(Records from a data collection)
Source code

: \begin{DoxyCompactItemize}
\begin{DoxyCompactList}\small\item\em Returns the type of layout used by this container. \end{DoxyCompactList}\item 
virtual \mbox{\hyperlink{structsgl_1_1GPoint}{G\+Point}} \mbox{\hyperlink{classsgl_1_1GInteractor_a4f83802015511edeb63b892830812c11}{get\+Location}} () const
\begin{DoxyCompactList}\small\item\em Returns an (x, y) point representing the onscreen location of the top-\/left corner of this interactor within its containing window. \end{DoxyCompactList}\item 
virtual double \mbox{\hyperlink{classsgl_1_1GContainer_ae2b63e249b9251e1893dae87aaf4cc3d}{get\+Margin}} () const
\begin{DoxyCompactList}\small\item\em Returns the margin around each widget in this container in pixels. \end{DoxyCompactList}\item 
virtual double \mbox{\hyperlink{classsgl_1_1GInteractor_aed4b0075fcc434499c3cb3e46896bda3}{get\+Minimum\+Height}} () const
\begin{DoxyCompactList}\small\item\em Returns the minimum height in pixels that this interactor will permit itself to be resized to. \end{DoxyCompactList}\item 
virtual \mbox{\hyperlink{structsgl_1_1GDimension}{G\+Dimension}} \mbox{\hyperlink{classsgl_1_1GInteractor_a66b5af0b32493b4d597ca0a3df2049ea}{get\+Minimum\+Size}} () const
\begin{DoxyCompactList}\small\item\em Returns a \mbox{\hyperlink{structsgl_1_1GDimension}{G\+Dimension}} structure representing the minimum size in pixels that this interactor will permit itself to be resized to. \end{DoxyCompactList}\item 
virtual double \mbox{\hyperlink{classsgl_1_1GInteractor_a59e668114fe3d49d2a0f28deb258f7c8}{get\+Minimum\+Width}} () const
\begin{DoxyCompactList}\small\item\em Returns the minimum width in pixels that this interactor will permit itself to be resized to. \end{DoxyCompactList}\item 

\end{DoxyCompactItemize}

» **Task to complete**
Return, from the data above, each line in which the string "DoxyCompactItemize" appears.

» **Solution to the exercise**
: \begin{DoxyCompactItemize}
\end{DoxyCompactItemize}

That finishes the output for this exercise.